Task
Among the entries below, please show each line that carries the word "architecture".

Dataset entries
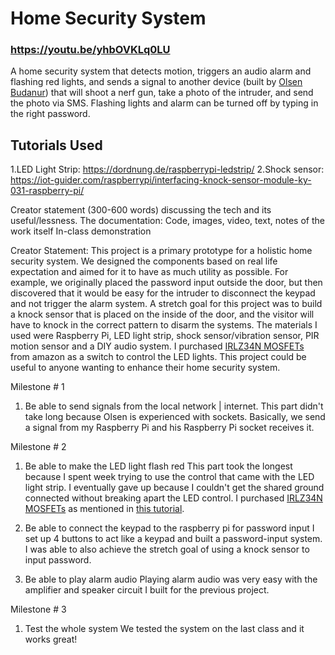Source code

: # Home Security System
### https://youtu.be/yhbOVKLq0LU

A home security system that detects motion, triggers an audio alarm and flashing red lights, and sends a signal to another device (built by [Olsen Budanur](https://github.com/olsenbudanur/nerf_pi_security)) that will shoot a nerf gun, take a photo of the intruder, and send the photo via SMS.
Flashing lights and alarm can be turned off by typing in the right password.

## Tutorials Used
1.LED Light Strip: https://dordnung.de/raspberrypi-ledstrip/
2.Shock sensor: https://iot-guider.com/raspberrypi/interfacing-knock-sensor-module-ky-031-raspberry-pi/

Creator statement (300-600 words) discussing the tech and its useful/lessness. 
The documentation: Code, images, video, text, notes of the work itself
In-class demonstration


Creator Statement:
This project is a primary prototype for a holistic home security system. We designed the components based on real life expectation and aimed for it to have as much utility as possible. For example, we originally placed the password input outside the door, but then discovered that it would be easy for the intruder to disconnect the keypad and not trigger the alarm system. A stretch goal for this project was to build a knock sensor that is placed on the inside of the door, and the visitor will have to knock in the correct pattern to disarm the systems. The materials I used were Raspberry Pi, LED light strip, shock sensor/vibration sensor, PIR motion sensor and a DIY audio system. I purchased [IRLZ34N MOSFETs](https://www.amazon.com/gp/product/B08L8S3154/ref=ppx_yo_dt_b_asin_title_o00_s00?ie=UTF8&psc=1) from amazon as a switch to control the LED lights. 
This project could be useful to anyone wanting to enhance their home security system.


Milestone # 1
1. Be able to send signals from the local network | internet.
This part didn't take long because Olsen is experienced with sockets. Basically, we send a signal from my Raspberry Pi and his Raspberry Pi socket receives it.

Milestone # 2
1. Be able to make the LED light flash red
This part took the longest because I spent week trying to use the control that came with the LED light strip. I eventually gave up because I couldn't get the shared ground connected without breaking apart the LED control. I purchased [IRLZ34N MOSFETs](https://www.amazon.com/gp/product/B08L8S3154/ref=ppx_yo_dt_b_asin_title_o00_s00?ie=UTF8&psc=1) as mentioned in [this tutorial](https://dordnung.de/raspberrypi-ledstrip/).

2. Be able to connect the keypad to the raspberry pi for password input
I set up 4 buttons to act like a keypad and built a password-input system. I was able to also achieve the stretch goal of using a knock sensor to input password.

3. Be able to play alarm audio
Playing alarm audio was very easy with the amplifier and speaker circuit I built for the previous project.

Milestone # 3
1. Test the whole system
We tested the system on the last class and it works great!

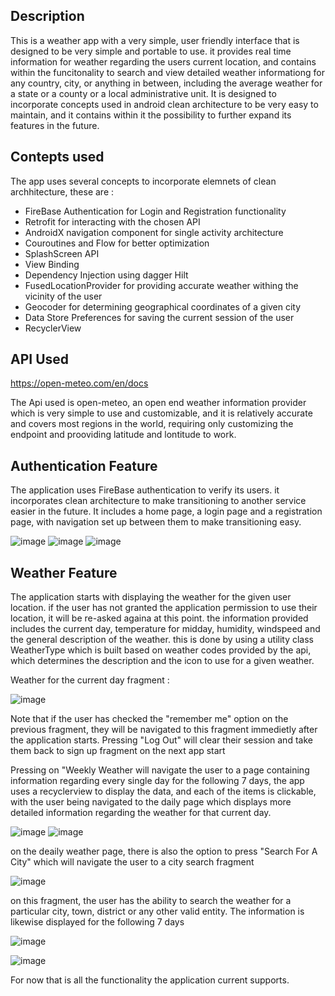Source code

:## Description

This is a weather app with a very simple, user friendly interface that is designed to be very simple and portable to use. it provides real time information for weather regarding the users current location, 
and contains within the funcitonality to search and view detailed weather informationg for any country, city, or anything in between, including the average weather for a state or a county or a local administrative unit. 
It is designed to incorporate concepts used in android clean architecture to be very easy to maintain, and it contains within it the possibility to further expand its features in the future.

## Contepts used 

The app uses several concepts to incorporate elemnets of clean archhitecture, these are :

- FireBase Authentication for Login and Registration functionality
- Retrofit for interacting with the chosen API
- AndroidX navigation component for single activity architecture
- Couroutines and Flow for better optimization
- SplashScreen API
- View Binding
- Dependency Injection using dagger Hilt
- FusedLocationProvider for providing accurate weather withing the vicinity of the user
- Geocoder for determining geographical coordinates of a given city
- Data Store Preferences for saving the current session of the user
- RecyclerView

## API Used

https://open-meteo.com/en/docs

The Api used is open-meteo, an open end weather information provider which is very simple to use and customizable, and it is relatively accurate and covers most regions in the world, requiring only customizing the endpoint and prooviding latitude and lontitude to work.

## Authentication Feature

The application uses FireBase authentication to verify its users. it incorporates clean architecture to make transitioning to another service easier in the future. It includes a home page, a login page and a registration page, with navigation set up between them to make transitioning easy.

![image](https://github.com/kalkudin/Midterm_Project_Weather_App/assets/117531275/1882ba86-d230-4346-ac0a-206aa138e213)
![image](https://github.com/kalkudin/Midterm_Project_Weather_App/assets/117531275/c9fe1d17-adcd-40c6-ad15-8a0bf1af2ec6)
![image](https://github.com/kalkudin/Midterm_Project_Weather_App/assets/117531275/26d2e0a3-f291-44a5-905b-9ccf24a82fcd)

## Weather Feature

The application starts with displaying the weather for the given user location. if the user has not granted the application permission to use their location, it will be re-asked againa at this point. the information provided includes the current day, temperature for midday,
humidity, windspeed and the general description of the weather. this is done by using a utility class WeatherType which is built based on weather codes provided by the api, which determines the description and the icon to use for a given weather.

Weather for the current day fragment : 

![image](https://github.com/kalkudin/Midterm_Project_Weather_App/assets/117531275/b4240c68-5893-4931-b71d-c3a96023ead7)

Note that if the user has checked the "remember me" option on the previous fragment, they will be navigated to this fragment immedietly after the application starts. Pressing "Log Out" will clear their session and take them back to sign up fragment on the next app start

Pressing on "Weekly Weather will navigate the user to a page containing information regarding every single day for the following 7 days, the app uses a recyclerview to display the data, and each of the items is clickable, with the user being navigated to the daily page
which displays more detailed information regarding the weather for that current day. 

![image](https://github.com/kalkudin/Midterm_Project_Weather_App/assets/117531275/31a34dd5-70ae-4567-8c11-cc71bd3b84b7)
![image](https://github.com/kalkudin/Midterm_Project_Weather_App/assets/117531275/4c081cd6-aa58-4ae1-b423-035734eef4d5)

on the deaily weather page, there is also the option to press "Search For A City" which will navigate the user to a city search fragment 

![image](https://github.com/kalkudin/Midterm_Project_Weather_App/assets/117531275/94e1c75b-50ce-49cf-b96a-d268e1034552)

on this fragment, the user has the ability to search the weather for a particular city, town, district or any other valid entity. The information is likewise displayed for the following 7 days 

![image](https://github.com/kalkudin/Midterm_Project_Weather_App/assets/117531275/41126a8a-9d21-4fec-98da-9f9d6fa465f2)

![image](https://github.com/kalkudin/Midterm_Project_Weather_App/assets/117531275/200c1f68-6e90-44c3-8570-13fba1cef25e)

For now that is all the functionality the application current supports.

==

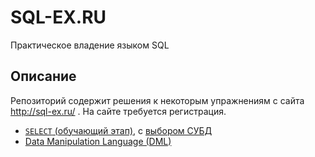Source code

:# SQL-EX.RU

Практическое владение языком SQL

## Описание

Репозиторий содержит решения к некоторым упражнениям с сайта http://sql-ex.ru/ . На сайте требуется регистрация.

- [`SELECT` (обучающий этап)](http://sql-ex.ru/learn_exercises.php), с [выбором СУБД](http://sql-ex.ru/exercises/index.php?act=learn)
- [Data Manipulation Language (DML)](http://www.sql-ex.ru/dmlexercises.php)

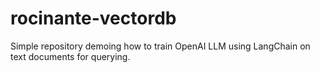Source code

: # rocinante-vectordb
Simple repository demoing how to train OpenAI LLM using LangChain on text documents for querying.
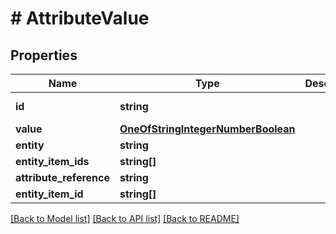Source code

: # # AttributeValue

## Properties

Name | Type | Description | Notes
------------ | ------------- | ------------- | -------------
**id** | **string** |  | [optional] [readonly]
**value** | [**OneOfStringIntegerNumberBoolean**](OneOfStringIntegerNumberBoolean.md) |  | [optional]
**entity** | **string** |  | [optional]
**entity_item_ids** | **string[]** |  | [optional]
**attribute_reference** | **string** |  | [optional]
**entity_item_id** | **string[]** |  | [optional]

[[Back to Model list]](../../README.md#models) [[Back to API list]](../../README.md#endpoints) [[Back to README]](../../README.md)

* * *

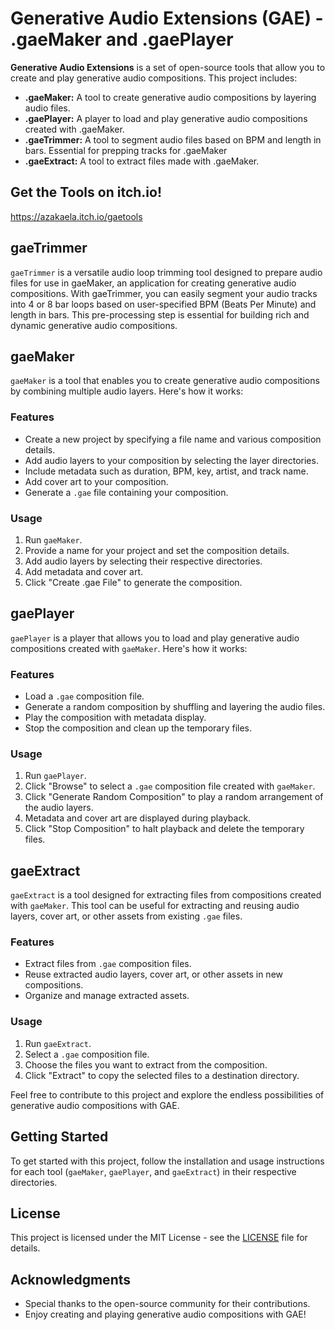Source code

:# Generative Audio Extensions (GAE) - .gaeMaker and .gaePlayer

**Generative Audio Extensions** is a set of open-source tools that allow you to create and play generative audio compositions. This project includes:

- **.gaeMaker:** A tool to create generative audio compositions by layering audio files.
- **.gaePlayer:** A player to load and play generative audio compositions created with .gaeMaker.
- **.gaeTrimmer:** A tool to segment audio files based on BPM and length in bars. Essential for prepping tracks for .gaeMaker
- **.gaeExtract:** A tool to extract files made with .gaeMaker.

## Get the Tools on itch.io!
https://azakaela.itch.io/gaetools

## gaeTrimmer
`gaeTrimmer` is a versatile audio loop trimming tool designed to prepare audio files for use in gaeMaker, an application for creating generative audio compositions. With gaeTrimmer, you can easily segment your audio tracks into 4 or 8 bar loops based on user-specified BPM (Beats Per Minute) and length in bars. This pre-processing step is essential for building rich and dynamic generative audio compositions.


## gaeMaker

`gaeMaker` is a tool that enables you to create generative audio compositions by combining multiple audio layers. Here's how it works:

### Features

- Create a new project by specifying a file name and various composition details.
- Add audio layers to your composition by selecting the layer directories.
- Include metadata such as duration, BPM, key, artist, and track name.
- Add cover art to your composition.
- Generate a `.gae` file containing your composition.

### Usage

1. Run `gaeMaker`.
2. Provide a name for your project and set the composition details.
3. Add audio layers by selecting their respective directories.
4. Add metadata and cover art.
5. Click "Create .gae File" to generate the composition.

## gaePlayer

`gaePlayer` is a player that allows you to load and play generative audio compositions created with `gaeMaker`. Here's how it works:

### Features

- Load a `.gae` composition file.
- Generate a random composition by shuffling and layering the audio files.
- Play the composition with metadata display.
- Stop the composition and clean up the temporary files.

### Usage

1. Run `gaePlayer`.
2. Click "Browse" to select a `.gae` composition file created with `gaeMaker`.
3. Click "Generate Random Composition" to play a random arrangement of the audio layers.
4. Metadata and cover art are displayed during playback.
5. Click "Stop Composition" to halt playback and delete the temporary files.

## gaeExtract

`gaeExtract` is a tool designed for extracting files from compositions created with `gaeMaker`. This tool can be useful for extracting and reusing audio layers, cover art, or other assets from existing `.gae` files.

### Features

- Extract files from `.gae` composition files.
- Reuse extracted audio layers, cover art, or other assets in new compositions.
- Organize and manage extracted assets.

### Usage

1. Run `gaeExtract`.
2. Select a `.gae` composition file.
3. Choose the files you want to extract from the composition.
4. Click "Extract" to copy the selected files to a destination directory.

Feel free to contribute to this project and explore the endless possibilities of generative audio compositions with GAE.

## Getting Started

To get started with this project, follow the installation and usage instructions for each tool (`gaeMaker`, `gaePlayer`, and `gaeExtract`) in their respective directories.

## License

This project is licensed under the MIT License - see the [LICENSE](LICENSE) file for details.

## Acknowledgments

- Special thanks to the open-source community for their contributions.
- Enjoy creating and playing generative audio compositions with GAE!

Finished exercise
It is designed to incorporate concepts used in android clean architecture to be very easy to maintain, and it contains within it the possibility to further expand its features in the future.
- AndroidX navigation component for single activity architecture
The application uses FireBase authentication to verify its users. it incorporates clean architecture to make transitioning to another service easier in the future. It includes a home page, a login page and a registration page, with navigation set up between them to make transitioning easy.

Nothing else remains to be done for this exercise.